:: Available data ::

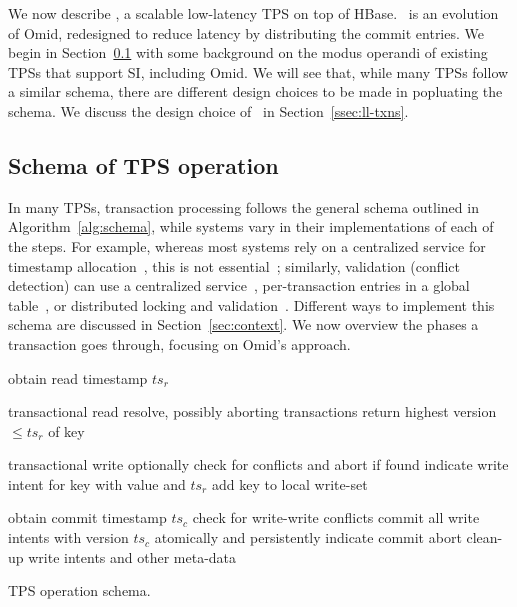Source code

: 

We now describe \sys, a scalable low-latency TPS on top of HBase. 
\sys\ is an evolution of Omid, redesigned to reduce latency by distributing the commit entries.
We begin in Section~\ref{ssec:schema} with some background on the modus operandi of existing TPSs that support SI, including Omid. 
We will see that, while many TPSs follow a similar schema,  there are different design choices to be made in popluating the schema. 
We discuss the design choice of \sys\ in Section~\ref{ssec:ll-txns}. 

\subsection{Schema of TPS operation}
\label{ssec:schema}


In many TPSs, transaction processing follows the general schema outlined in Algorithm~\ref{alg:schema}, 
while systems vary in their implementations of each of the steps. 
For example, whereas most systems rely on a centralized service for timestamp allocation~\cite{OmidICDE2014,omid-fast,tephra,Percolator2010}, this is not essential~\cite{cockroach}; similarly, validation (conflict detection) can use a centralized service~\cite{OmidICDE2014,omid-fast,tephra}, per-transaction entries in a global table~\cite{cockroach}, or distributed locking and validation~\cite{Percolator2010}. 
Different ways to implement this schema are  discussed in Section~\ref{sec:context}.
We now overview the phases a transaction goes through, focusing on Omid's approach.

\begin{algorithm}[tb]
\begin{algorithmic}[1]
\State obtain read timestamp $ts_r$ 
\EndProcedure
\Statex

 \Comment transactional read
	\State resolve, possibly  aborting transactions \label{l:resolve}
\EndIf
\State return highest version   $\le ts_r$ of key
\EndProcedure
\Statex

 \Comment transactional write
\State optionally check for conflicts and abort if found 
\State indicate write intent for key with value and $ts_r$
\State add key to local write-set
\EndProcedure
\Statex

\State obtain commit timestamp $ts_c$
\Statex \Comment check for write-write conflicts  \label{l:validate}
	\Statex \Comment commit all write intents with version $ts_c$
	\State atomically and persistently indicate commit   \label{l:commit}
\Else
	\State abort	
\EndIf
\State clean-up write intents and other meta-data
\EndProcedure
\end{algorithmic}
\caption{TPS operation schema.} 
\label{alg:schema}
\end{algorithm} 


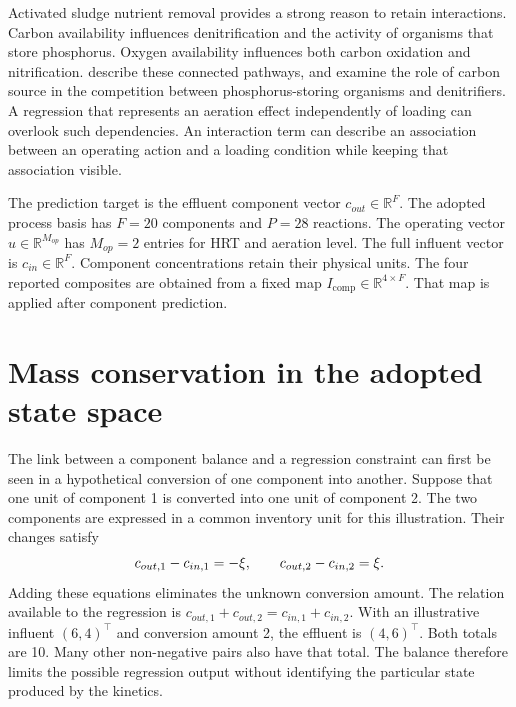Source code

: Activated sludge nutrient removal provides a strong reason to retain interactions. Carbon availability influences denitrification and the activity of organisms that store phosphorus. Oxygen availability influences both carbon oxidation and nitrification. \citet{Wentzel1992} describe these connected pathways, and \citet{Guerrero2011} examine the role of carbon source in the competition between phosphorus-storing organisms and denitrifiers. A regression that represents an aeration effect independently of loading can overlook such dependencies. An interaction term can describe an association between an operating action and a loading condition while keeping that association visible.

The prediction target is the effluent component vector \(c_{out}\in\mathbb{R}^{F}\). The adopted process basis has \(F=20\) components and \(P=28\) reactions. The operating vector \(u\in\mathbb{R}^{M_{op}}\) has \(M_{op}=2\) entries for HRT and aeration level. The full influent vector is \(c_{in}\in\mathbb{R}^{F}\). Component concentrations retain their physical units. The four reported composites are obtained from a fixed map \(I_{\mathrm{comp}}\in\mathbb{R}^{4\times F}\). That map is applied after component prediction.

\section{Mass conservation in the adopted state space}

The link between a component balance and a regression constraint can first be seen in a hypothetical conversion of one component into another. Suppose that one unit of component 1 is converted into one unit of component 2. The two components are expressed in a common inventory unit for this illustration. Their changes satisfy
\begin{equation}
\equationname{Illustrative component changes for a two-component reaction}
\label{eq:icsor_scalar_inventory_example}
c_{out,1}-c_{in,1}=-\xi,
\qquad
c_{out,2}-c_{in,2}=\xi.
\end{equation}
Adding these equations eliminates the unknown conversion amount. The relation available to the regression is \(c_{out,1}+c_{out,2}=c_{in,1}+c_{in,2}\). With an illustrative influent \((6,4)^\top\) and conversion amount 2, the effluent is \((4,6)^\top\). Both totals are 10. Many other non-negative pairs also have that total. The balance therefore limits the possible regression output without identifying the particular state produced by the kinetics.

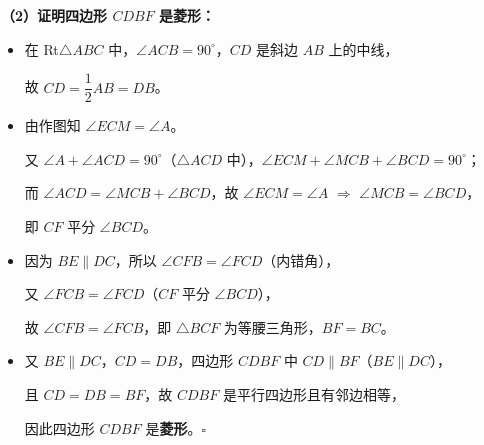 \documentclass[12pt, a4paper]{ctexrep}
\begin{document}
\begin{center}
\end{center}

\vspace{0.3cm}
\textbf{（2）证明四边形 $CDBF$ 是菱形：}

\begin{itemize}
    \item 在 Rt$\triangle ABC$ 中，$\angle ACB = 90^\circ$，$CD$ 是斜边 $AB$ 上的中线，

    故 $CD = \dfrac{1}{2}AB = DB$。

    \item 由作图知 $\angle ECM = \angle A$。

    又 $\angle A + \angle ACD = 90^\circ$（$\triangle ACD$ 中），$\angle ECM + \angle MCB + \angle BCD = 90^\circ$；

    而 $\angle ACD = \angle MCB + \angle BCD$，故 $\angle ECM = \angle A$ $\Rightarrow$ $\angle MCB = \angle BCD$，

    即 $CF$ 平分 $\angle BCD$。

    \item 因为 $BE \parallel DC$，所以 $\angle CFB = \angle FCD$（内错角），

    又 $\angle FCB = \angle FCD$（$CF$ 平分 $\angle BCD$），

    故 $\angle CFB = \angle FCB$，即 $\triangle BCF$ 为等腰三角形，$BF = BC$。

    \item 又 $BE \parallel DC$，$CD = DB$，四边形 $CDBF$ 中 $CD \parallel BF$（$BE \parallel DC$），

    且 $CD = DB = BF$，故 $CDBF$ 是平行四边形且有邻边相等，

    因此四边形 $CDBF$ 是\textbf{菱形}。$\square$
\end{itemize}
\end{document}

:::
:: Available data ::

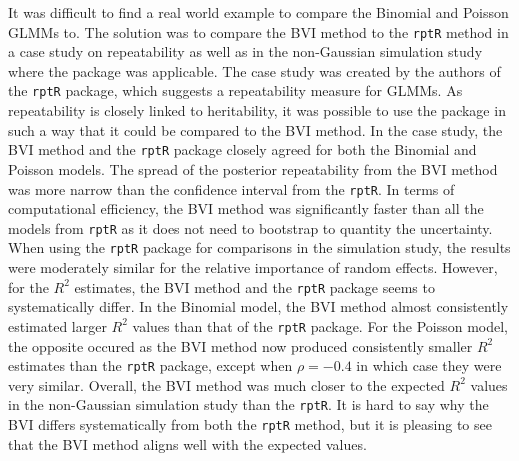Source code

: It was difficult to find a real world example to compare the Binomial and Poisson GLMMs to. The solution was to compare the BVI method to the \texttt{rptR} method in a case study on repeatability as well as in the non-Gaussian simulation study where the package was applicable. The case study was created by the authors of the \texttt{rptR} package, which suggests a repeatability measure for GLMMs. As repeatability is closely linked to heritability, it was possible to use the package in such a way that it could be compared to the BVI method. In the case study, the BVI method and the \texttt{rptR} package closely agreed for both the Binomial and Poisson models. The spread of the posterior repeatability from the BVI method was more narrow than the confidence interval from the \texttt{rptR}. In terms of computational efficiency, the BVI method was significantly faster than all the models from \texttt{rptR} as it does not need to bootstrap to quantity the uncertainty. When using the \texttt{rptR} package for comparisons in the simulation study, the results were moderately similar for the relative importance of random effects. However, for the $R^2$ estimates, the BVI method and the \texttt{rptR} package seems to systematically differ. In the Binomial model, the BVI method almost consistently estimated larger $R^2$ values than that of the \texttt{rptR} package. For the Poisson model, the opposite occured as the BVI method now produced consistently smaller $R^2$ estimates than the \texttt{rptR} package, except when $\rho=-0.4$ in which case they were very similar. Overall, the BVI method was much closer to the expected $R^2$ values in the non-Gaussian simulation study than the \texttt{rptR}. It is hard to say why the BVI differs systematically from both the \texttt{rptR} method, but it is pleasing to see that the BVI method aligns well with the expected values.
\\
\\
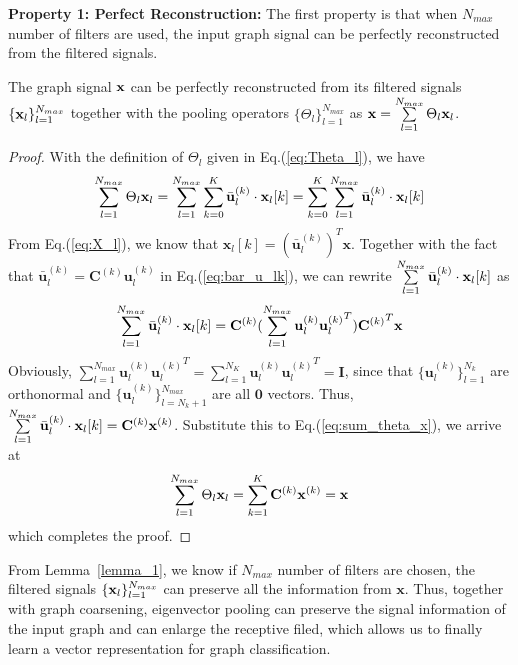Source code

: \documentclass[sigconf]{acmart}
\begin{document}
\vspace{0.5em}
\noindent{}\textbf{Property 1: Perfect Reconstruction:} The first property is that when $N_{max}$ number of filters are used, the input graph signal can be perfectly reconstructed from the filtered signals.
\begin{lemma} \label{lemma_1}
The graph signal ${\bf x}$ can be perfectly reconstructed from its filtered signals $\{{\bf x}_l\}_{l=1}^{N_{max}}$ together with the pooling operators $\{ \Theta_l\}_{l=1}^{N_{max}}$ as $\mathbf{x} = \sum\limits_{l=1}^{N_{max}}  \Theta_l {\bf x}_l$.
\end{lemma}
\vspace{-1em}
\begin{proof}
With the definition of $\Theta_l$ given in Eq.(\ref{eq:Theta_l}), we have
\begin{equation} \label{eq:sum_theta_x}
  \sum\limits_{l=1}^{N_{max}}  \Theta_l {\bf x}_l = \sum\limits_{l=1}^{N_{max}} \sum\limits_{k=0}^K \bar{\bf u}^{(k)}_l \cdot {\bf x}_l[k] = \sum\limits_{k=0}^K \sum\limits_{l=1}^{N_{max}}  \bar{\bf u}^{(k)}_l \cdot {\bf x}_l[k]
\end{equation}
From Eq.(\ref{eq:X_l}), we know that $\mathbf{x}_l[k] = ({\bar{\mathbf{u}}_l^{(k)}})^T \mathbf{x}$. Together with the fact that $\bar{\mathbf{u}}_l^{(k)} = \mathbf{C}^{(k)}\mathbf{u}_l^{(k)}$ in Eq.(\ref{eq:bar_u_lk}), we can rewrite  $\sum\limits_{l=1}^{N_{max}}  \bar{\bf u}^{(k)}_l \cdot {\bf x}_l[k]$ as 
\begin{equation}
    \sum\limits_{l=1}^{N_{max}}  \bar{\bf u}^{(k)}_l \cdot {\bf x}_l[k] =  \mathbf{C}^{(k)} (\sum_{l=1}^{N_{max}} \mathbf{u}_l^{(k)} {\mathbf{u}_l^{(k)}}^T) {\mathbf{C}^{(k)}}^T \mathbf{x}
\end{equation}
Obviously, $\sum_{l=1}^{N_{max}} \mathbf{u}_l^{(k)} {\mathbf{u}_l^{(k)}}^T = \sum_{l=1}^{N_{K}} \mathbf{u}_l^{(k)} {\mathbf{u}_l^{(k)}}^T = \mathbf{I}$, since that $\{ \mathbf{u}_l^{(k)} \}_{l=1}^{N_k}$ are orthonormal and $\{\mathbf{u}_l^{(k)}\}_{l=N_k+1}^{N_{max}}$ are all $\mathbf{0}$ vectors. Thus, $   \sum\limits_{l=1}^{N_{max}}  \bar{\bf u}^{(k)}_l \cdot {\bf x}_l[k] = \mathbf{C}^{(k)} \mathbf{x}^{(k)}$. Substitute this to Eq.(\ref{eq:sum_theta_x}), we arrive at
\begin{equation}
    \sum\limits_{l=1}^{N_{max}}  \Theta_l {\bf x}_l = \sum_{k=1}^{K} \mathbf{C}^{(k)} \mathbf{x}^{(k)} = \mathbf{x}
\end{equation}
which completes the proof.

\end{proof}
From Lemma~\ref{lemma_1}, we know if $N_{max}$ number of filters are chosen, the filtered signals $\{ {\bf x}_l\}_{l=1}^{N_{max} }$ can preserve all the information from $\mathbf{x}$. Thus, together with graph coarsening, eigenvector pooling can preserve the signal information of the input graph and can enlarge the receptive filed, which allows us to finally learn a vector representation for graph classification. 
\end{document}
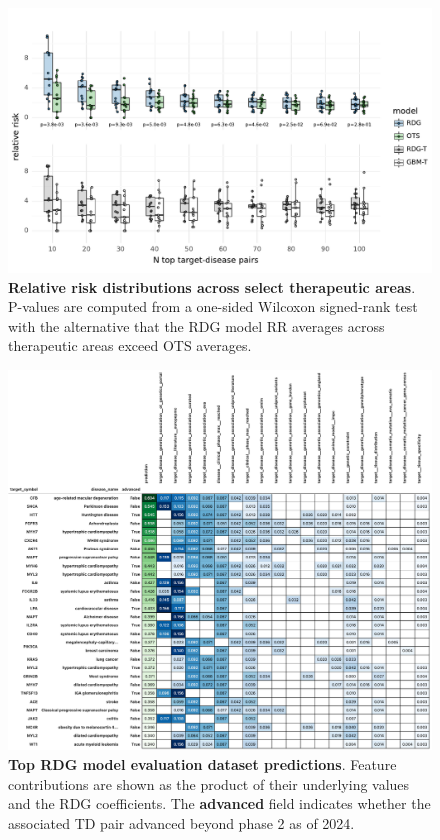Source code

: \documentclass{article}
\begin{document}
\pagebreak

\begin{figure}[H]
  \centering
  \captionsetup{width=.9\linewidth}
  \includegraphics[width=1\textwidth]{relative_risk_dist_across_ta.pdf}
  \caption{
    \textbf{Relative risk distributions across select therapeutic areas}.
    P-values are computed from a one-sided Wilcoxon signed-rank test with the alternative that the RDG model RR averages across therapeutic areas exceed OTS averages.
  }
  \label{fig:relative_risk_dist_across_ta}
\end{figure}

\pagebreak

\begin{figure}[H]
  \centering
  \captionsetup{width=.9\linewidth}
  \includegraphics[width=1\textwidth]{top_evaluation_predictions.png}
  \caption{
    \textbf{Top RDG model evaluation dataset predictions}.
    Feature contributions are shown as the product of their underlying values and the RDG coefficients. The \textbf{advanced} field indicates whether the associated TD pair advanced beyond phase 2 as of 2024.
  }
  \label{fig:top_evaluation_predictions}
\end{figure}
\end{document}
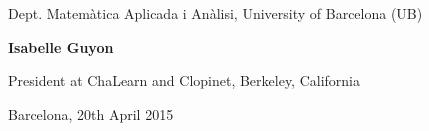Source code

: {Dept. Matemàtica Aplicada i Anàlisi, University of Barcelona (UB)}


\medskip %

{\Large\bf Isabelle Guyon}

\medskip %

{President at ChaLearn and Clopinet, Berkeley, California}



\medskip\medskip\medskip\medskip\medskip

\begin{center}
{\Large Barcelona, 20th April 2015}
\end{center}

:::

What you need to do
Restate the lines above from the one containing "For example, whereas" through the one containing "that association visible.", inclusive, exactly and without pictures.

Answer area
For example, whereas most systems rely on a centralized service for timestamp allocation~\cite{OmidICDE2014,omid-fast,tephra,Percolator2010}, this is not essential~\cite{cockroach}; similarly, validation (conflict detection) can use a centralized service~\cite{OmidICDE2014,omid-fast,tephra}, per-transaction entries in a global table~\cite{cockroach}, or distributed locking and validation~\cite{Percolator2010}. 
Different ways to implement this schema are  discussed in Section~\ref{sec:context}.
We now overview the phases a transaction goes through, focusing on Omid's approach.

\begin{algorithm}[tb]
\begin{algorithmic}[1]
\State obtain read timestamp $ts_r$ 
\EndProcedure
\Statex

 \Comment transactional read
	\State resolve, possibly  aborting transactions \label{l:resolve}
\EndIf
\State return highest version   $\le ts_r$ of key
\EndProcedure
\Statex

 \Comment transactional write
\State optionally check for conflicts and abort if found 
\State indicate write intent for key with value and $ts_r$
\State add key to local write-set
\EndProcedure
\Statex

\State obtain commit timestamp $ts_c$
\Statex \Comment check for write-write conflicts  \label{l:validate}
	\Statex \Comment commit all write intents with version $ts_c$
	\State atomically and persistently indicate commit   \label{l:commit}
\Else
	\State abort	
\EndIf
\State clean-up write intents and other meta-data
\EndProcedure
\end{algorithmic}
\caption{TPS operation schema.} 
\label{alg:schema}
\end{algorithm} 


Source code

: Activated sludge nutrient removal provides a strong reason to retain interactions. Carbon availability influences denitrification and the activity of organisms that store phosphorus. Oxygen availability influences both carbon oxidation and nitrification. \citet{Wentzel1992} describe these connected pathways, and \citet{Guerrero2011} examine the role of carbon source in the competition between phosphorus-storing organisms and denitrifiers. A regression that represents an aeration effect independently of loading can overlook such dependencies. An interaction term can describe an association between an operating action and a loading condition while keeping that association visible.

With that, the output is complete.